Studio album by Points North
- Released: April 21, 2015
- Studio: Foothill College Studio 1100 (Los Altos Hills, California)
- Genre: Instrumental rock, progressive rock
- Length: 52:42
- Label: Magna Carta
- Producer: Eric Barnett; Danny Danzi associate; Dave de Villers associate;

Points North chronology
| Road Less Traveled (2012) | Points North (2015) |  |

= Points North (album) =

Points North is the second studio album by the instrumental rock band Points North. It was recorded at the Foothill College Studio 1100 and released on April 21, 2015, on Magna Carta Records.

This album is the group's first with bassist Uriah Duffy. It contains a track "Colorblind" that finds the band adding vocal elements to their previous all-instrumental portfolio.
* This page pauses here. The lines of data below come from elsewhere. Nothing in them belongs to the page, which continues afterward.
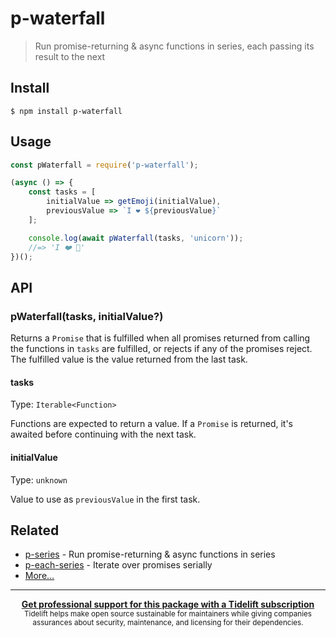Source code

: # p-waterfall

> Run promise-returning & async functions in series, each passing its result to the next

## Install

```
$ npm install p-waterfall
```

## Usage

```js
const pWaterfall = require('p-waterfall');

(async () => {
	const tasks = [
		initialValue => getEmoji(initialValue),
		previousValue => `I ❤️ ${previousValue}`
	];

	console.log(await pWaterfall(tasks, 'unicorn'));
	//=> 'I ❤️ 🦄'
})();
```

## API

### pWaterfall(tasks, initialValue?)

Returns a `Promise` that is fulfilled when all promises returned from calling the functions in `tasks` are fulfilled, or rejects if any of the promises reject. The fulfilled value is the value returned from the last task.

#### tasks

Type: `Iterable<Function>`

Functions are expected to return a value. If a `Promise` is returned, it's awaited before continuing with the next task.

#### initialValue

Type: `unknown`

Value to use as `previousValue` in the first task.

## Related

- [p-series](https://github.com/sindresorhus/p-series) - Run promise-returning & async functions in series
- [p-each-series](https://github.com/sindresorhus/p-each-series) - Iterate over promises serially
- [More…](https://github.com/sindresorhus/promise-fun)

---

<div align="center">
	<b>
		<a href="https://tidelift.com/subscription/pkg/npm-p-waterfall?utm_source=npm-p-waterfall&utm_medium=referral&utm_campaign=readme">Get professional support for this package with a Tidelift subscription</a>
	</b>
	<br>
	<sub>
		Tidelift helps make open source sustainable for maintainers while giving companies<br>assurances about security, maintenance, and licensing for their dependencies.
	</sub>
</div>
This album has found critical acclaim on rock and progressive rock review sites.

== Track listing ==

| No. | Title | Length |
|---|---|---|
| 1. | "Ignition" | 3:58 |
| 2. | "Northstar" | 4:37 |
| 3. | "Child's Play" | 5:18 |
| 4. | "Sky Punch" | 3:25 |
| 5. | "Rites of Passage" | 5:25 |
| 6. | "Colorblind" | 3:52 |
| 7. | "Harlequin" | 5:08 |
| 8. | "Turning Point (La Villa De Villers)" | 7:15 |
| 9. | "Redeye" | 4:42 |
| 10. | "Foxes & Cougars" | 5:19 |
| 11. | "Killer Pounder" | 3:43 |
| Total length: |  | 52:42 |

== Personnel ==
- Eric Barnett – guitar
- Kevin Aiello – drums
- Uriah Duffy – bass

=== Additional personnel ===
- David Earl – keyboards, piano

=== Credits ===
- Eric Barnett – producer
- Danny Danzi – associate producer, mixing, mastering
- Dave de Villers – associate producer, recording engineer
- Ian Henry – recording engineer
- Chris Refino – recording engineer
- James Risher – recording engineer
- Anne-Marie Suenram – recording engineer
- Dave Lepori – band photo
- Fernando Ricciardulli – artwork, graphic design
- Laura Fielding – logistics, road crew
- Louis Green – logistics, road crew

Personnel list from AllMusic, additional personnel and credits from the CD artwork.